By Michael Rubin, MD
Professor of Clinical Neurology, Weill Cornell Medical College
In this prospective case-control study of patents with neuralgic amyotrophy, Guillain-Barré syndrome, and Bell’s palsy, an association with acute hepatitis E infection was demonstrated only with neuralgic amyotrophy.
Ripellino P, Lascano AM, Scheidegger O, et al. Neuropathies related to hepatitis E virus infection: A prospective, matched case-control study. Eur J Neurol 2023; Aug 7. doi: 10.1111/ene.16030. [Online ahead of print].
Hepatitis E virus (HEV), the most common yet least diagnosed cause of acute viral hepatitis, is a single-stranded ribonucleic acid (RNA) virus with global distribution, with its highest prevalence in Asia and Africa, causing 20 million new infections, more than 3 million cases of acute hepatitis, and more than 55,000 deaths annually. Transmission is through contaminated food and water, blood transfusions, and from mother to child, with an overall seroprevalence of 6.1% in the United States between 2009 and 2016, down from 21% between 1998 and 1994. Most patients with acute HEV infection are asymptomatic or mildly symptomatic, but neurologic complications, including neuropathy, have been reported. A lack of prospective case-controlled studies makes any association between HEV infection and dysimmune neuropathy unclear. This review addresses the conundrum.
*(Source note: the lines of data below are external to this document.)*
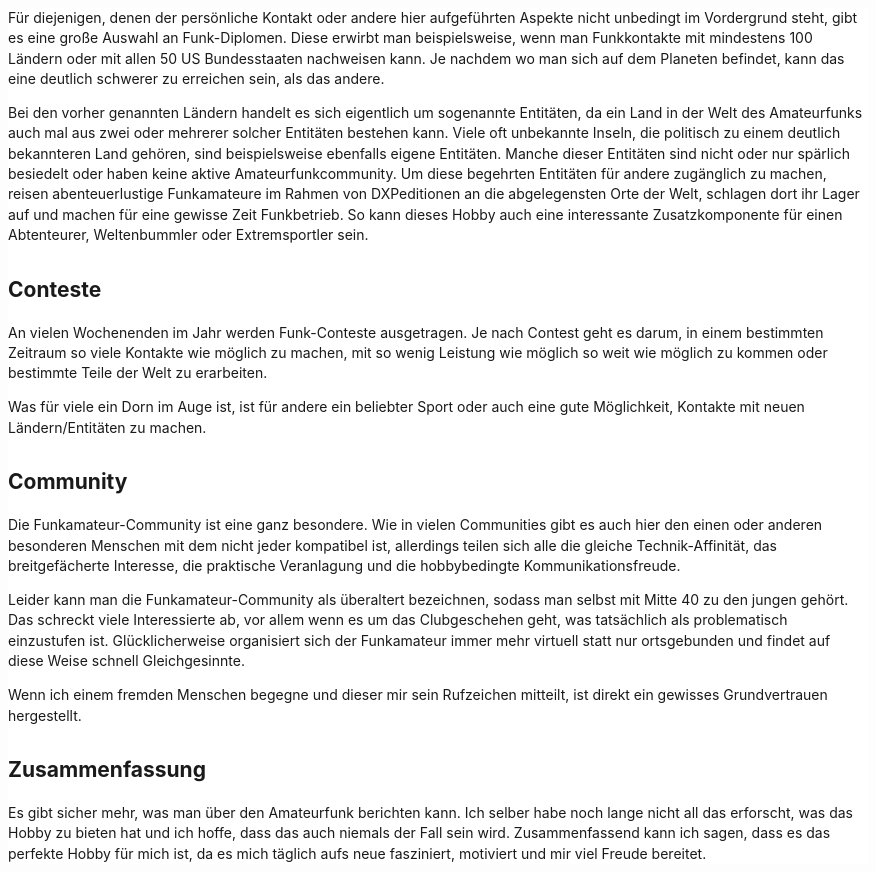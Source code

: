 Für diejenigen, denen der persönliche Kontakt oder andere hier aufgeführten Aspekte nicht unbedingt im Vordergrund steht, gibt es eine große Auswahl an Funk-Diplomen. Diese erwirbt man beispielsweise, wenn man Funkkontakte mit mindestens 100 Ländern oder mit allen 50 US Bundesstaaten nachweisen kann. Je nachdem wo man sich auf dem Planeten befindet, kann das eine deutlich schwerer zu erreichen sein, als das andere. 

Bei den vorher genannten Ländern handelt es sich eigentlich um sogenannte Entitäten, da ein Land in der Welt des Amateurfunks auch mal aus zwei oder mehrerer solcher Entitäten bestehen kann. Viele oft unbekannte Inseln, die politisch zu einem deutlich bekannteren Land gehören, sind beispielsweise ebenfalls eigene Entitäten. Manche dieser Entitäten sind nicht oder nur spärlich besiedelt oder haben keine aktive Amateurfunkcommunity. Um diese begehrten Entitäten für andere zugänglich zu machen, reisen abenteuerlustige Funkamateure im Rahmen von DXPeditionen an die abgelegensten Orte der Welt, schlagen dort ihr Lager auf und machen für eine gewisse Zeit Funkbetrieb. So kann dieses Hobby auch eine interessante Zusatzkomponente für einen Abtenteurer, Weltenbummler oder Extremsportler sein.

## Conteste

An vielen Wochenenden im Jahr werden Funk-Conteste ausgetragen. Je nach Contest geht es darum, in einem bestimmten Zeitraum so viele Kontakte wie möglich zu machen, mit so wenig Leistung wie möglich so weit wie möglich zu kommen oder bestimmte Teile der Welt zu erarbeiten.

Was für viele ein Dorn im Auge ist, ist für andere ein beliebter Sport oder auch eine gute Möglichkeit, Kontakte mit neuen Ländern/Entitäten zu machen.

## Community

Die Funkamateur-Community ist eine ganz besondere. Wie in vielen Communities gibt es auch hier den einen oder anderen besonderen Menschen mit dem nicht jeder kompatibel ist, allerdings teilen sich alle die gleiche Technik-Affinität, das breitgefächerte Interesse, die praktische Veranlagung und die hobbybedingte Kommunikationsfreude. 

Leider kann man die Funkamateur-Community als überaltert bezeichnen, sodass man selbst mit Mitte 40 zu den jungen gehört. Das schreckt viele Interessierte ab, vor allem wenn es um das Clubgeschehen geht, was tatsächlich als problematisch einzustufen ist. Glücklicherweise organisiert sich der Funkamateur immer mehr virtuell statt nur ortsgebunden und findet auf diese Weise schnell Gleichgesinnte.

Wenn ich einem fremden Menschen begegne und dieser mir sein Rufzeichen mitteilt, ist direkt ein gewisses Grundvertrauen hergestellt.

## Zusammenfassung

Es gibt sicher mehr, was man über den Amateurfunk berichten kann. Ich selber habe noch lange nicht all das erforscht, was das Hobby zu bieten hat und ich hoffe, dass das auch niemals der Fall sein wird. Zusammenfassend kann ich sagen, dass es das perfekte Hobby für mich ist, da es mich täglich aufs neue fasziniert, motiviert und mir viel Freude bereitet.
Between September 2019 and October 2022, among 11 Swiss neuromuscular centers, patients with neuralgic amyotrophy (NA), Guillain-Barré syndrome (GBS), or Bell’s palsy were prospectively enrolled in an observational, case-control study, and matched with healthy controls with respect to age, gender, geographic location, and timing of blood collection. Patients were enrolled within one month of symptom onset, with follow-up at three months. Alanine aminotransferase (ALT) and gamma glutamyl transferase (GGT) testing was performed on all patients. GBS patients underwent lumbar puncture, and GBS and NA patients underwent electrodiagnostic studies (EDX). HEV was diagnosed by serum anti-HEV immunoglobulin M (IgM) and immunoglobulin G (IgG) assays and/or HEV detected by polymerase chain reaction (PCR), NA was diagnosed by standard clinical criteria confirmed by EDX, and GBS was diagnosed using National Institute of Neurological Disorders and Stroke (NINDS) criteria, confirmed by EDX. Bell’s palsy required isolated lower motor neuron facial weakness, without other cranial neuropathy. Statistical analysis comprised chi-square or Fisher’s exact test, using Cramer’s V as a measure of association, with significance placed at P < 0.05.
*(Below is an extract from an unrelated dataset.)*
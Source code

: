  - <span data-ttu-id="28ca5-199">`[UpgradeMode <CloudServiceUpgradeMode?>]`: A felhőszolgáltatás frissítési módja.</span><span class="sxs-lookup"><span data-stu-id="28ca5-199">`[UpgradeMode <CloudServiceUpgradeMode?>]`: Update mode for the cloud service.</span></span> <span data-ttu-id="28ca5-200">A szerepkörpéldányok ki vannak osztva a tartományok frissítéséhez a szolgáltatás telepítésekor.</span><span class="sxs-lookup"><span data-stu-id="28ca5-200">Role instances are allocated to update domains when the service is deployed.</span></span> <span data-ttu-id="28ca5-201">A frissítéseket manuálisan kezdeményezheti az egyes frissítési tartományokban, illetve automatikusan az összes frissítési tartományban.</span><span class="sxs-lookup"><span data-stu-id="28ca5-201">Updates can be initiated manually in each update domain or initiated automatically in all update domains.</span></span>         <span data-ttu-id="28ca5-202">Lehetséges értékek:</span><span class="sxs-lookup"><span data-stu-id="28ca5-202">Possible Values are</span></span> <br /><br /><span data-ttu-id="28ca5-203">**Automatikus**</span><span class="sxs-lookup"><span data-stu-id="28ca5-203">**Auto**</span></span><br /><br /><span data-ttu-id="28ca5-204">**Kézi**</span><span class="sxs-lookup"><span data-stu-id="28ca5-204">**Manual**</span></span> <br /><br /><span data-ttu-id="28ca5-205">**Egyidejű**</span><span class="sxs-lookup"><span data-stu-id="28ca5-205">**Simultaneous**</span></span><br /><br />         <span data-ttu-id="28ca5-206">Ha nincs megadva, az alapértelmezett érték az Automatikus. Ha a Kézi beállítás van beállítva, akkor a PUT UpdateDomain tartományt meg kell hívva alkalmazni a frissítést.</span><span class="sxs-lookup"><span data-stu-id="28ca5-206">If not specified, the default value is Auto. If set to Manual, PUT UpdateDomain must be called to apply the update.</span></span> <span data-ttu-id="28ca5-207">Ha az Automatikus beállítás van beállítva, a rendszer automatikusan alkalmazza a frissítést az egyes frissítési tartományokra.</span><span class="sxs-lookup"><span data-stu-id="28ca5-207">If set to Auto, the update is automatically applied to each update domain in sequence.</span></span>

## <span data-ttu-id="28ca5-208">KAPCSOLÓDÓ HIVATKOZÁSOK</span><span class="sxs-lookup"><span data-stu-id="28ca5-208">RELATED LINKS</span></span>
Among 184 eligible patients, four patients with Bell’s palsy declined to participate, leaving 51 NA patients, 59 GBS patients, and 70 Bell’s palsy patients, with controls and patients equally distributed with respect to age (50 and 51 years, respectively) and gender. Acute HEV was detected in six NA patients, but in none of the matched controls, a statistically significant association, with P = 0.027. All NA patients were treated with a two-week tapering dose of prednisone and by three months had resolution of pain and improved arm muscle strength.
Four of the six patients had bilateral brachial plexus involvement with increased ALT and GGT, indicating concomitant acute hepatitis. HEV was detected in two GBS cases (not statistically significant) and in no cases of Bell’s palsy. Of the two GBS cases, one had a diarrheal illness four weeks prior, developed subacute tetraparesis, areflexia, and glove-stocking hypesthesia, and was treated with intravenous immunoglobulin (IVIG). At three months, he continued to have gait difficulties. Miller Fisher syndrome was diagnosed in the second patient, with positive anti-GQ1b IgG antibodies. The patient experienced full recovery by one month. In this study, acute HEV infection was associated with NA but not with GBS or Bell’s palsy.
COMMENTARY
About 12.5% of the worldwide population is infected with HEV during their lifetime. Four main genotypes of HEV are identified, with genotypes 1 and 2 being common in developing countries and transmitted by contaminated water from a fecal-oral route, and with genotypes 3 and 4 common in developed countries, and resulting in occasional transmission to humans by undercooked meat.
Although most patients are asymptomatic and have spontaneous viral clearance without treatment, HEV1 and HEV3 can cause fulminant hepatitis, with HEV3 leading to chronic hepatitis and cirrhosis in the immunocompromised host. Neurologic complications may include encephalitis and myelitis, with both reported in small case series in the United States, Europe, and Asia. No specific treatment is required for acute HEV, and none is approved for chronic HEV. However, ribavarin, an antiviral agent used for hepatitis C, is recommended for chronic HEV infection, with pegylated interferon alpha offered to patients refractory to ribavirin. No Food and Drug Administration-approved vaccine is available.1
REFERENCE
- Songtanin B, Molehin AJ, Brittan K, et al. Hepatitis E virus infections: Epidemiology, genetic diversity, and clinical considerations. Viruses 2023;15:1389.